Government contractors pose a big risk, said the Social Security Administration IG's report, released Tuesday. Examples: one agency allowed access to a database before background checks on the contractor's workers had been completed; contractors for another agency kept personal identifying information in unlocked file cabinets and storage rooms; one agency couldn't identify which of its contractors had access to the numbers.
Social Security numbers have "become a key for any unscrupulous individual, including terrorists, to unlock the door to an individual's identity," said Rep. Clay Shaw, R-Fla., chairman of the House Ways and Means Social Security subcommittee.
"These report findings are particularly disturbing since federal programs require the use of Social Security numbers and therefore have the utmost responsibility to protect them," said Shaw, who issued the report with Sen. Susan Collins, R-Maine, chairwoman of the Senate Governmental Affairs Committee.
Of the 15 agencies reviewed in the study, 14 lacked adequate controls over contractors' access to and use of Social Security numbers. Nine agencies lacked proper controls over access to numbers maintained in their own computer systems.

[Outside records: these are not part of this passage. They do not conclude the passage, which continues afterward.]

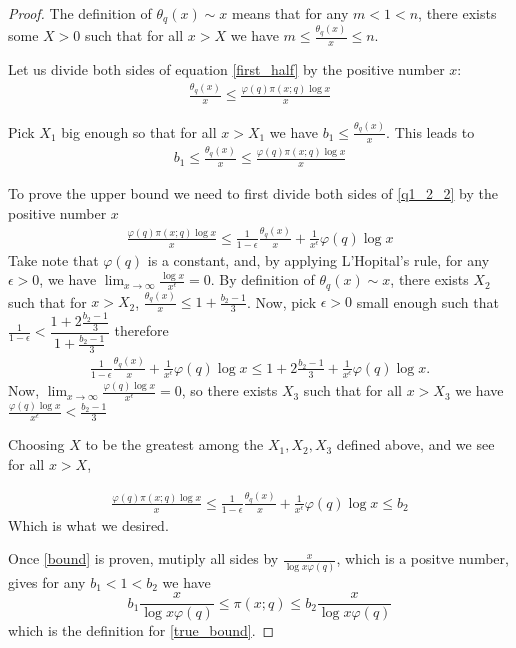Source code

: \documentclass{article}
\theoremstyle{definition}
\theoremstyle{definition}
\theoremstyle{remark}
\begin{document}
\begin{proof}
	The definition of $\theta_q(x) \sim x$ means that for any $m < 1 < n$, there exists some $X > 0$ such that for all $x > X$ we have $m \leq \frac{\theta_q(x)}{x} \leq n$.

	Let us divide both sides of equation \eqref{first_half} by the positive number $x$:
	\begin{align*}
		\frac{\theta_q(x)}{x} \leq \frac{\varphi(q)\pi(x; q) \log x}{x}
	\end{align*}

	Pick $X_1$ big enough so that for all $x > X_1$ we have $b_1 \leq \frac{\theta_q(x)}{x}$. 
	This leads to
	\begin{align*}
		b_1 \leq \frac{\theta_q (x)}{x}
		\leq \frac{\varphi(q)\pi(x; q) \log x}{x}
	\end{align*}

	To prove the upper bound we need to first divide both sides of \eqref{q1_2_2} by the positive number $x$
	\begin{align*}
		\frac{\varphi(q)\pi(x; q) \log x}{x} \leq \frac{1}{1-\epsilon} \frac{\theta_q(x)}{x} + \frac{1}{x^{\epsilon}} \varphi(q) \log x
	\end{align*}
	Take note that $\varphi(q)$ is a constant, and, by applying L'Hopital's rule, for any $\epsilon > 0$, we have $\lim_{x \to \infty} \frac{\log x}{x^{\epsilon}} = 0$.
	By definition of $\theta_q(x) \sim x$, there exists $X_2$ such that for $x > X_2 $, $\frac{\theta_q(x)}{x} \leq 1 + \frac{b_2 - 1}{3}$. 
	Now, pick $\epsilon > 0$ small enough such that $\frac{1}{1-\epsilon} < \dfrac{1 + 2\frac{b_2 - 1}{3}}{1 + \frac{b_2 - 1}{3}}$
	therefore
	\begin{align*}
		\frac{1}{1-\epsilon} \frac{\theta_q(x)}{x} + \frac{1}{x^{\epsilon}} \varphi(q) \log x 
		\leq
		1 + 2\frac{ b_2 - 1}{3} + \frac{1}{x^{\epsilon}} \varphi(q) \log x .
	\end{align*}
	Now, $\lim_{x \to \infty} \frac{\varphi(q) \log x}{x^{\epsilon}} = 0$, so there exists $X_3$ such that for all $x > X_3$ we have $\frac{\varphi(q)\log x}{x^{\epsilon}} < \frac{b_2 - 1}{3}$

	Choosing $X$ to be the greatest among the $X_1, X_2, X_3$ defined above, and we see for all $x > X$,

	\begin{align*}
		\frac{\varphi(q)\pi(x; q) \log x}{x} \leq \frac{1}{1-\epsilon} \frac{\theta_q(x)}{x} + \frac{1}{x^{\epsilon}} \varphi(q) \log x
		\leq
		b_2
	\end{align*}
	Which is what we desired.

	Once \eqref{bound} is proven, mutiply all sides by $\frac{x}{\log x \varphi(q)}$, which is a positve number, gives for any $b_1 < 1 < b_2 $ we have 
	$$
		b_1 \frac{x }{\log x \varphi(q)} \leq 
		\pi(x; q)
		\leq b_2 \frac{x}{\log x \varphi(q)}
	$$
	which is the definition for \eqref{true_bound}.
\end{proof}
\end{document}
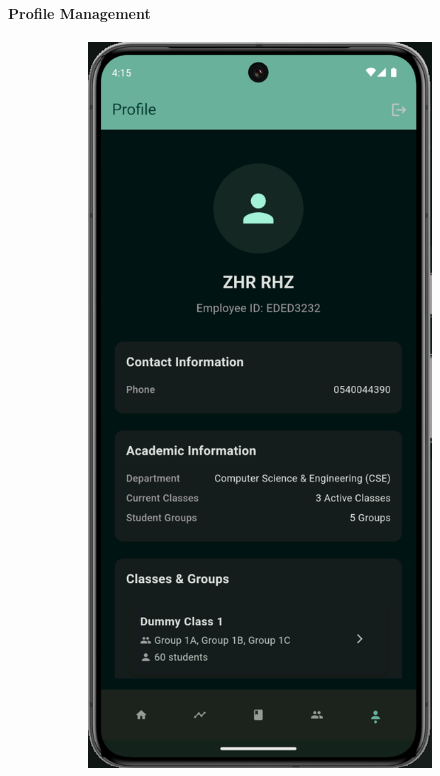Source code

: \paragraph{Profile Management}
\clearpage
\begin{figure}[H]
    \centering
    \begin{subfigure}[b]{0.48\textwidth}
        \includegraphics[width=\textwidth]{images/rachid/teacher-side-profile.png}

\end{subfigure}
\end{figure}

One agency did not have policies or practices laid out to delete contractors' access to computer systems after they had left or their jobs had expired.
Another agency unnecessarily displayed Social Security numbers on documents it sent to an entity that did not need them.
"Some federal agencies are at risk for improper access, disclosure and use of SSNs by external entities, despite safeguards to prevent such activity," the report said.